In baseball there’s a little red machine that fires ground balls at infielders during practice.  When used, the resulting drill can be very challenging – the coach can make the ball travel at variable speeds ranging from fast to super-fast, with variable spin, and he/she can create different constraints for the athlete on the receiving end (e.g. using a smaller glove, or saying “ok this time field the ball to your backhand side while charging at a 45 degree angle”) that make it even harder.  Because it’s hard, even elite athletes at the highest levels of baseball miss the ball some relatively high percentage of the time.  And so as a result, some professionals avoid the little red machine like the plague – they don’t want it to make them look bad.  Or said another way, they don’t feel like they can be vulnerable enough to make a mistake.

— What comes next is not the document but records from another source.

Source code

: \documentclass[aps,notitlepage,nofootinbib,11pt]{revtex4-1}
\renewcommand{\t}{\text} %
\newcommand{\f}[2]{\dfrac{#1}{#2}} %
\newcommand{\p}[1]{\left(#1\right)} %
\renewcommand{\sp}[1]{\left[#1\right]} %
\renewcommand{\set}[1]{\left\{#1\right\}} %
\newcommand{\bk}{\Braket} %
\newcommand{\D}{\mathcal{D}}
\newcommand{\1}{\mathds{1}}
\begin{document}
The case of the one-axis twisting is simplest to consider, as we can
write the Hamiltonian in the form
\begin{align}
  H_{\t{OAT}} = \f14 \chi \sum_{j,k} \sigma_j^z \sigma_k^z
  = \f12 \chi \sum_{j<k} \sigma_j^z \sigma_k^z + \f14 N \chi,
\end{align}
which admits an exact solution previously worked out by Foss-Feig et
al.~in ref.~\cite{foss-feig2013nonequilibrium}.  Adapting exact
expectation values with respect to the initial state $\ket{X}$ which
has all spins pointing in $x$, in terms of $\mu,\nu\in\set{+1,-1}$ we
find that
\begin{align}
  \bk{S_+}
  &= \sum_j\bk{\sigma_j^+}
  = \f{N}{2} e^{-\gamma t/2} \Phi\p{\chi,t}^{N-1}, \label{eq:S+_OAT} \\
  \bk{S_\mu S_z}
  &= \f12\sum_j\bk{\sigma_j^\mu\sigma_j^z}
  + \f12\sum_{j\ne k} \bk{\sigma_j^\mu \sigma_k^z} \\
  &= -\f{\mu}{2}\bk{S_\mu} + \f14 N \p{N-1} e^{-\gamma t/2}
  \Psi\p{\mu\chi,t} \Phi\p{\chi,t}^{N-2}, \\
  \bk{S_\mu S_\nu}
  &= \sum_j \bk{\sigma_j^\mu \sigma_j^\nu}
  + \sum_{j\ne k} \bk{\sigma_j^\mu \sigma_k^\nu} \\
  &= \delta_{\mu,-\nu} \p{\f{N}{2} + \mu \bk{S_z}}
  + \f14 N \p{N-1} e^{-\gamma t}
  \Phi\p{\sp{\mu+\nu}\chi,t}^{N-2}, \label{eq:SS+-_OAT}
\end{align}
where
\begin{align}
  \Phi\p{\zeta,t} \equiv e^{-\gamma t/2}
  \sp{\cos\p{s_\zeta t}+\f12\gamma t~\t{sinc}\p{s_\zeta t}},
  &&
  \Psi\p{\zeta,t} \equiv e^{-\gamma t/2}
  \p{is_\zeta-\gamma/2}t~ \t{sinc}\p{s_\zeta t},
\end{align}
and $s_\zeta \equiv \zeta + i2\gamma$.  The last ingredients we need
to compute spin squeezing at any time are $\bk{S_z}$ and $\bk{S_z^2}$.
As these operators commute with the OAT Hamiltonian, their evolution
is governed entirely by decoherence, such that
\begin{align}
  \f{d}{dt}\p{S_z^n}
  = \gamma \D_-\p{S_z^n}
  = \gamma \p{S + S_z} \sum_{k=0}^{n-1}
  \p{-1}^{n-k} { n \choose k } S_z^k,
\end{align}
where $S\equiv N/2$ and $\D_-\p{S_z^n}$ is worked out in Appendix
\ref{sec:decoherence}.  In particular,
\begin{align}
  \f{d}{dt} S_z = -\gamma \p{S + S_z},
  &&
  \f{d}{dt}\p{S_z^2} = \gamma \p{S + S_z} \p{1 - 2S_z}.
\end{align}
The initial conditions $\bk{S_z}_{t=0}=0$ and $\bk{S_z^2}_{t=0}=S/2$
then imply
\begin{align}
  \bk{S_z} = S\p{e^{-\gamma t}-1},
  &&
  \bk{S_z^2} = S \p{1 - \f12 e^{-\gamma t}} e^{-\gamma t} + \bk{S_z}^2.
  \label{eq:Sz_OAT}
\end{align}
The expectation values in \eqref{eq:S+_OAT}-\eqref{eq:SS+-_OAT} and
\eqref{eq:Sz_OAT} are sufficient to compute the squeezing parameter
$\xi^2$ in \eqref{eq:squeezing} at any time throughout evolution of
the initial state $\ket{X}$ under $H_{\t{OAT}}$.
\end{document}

So the next time you are at a ballpark early, watch what the infielders are doing to get ready to play.  Are they fielding routine grounders hit from a comfortable distance, at a comfortable speed, and making every catch, every throw?  Or do they have that little red machine blasting them with 100MPH grounders from 20 feet away?  Because while that second scenario can lead to some bruised palms and maybe even some bruised egos, that second scenario is the one where someone is getting better.  Therefore its presence (or absence) tells you a ton about whether that team has established a Learning Culture.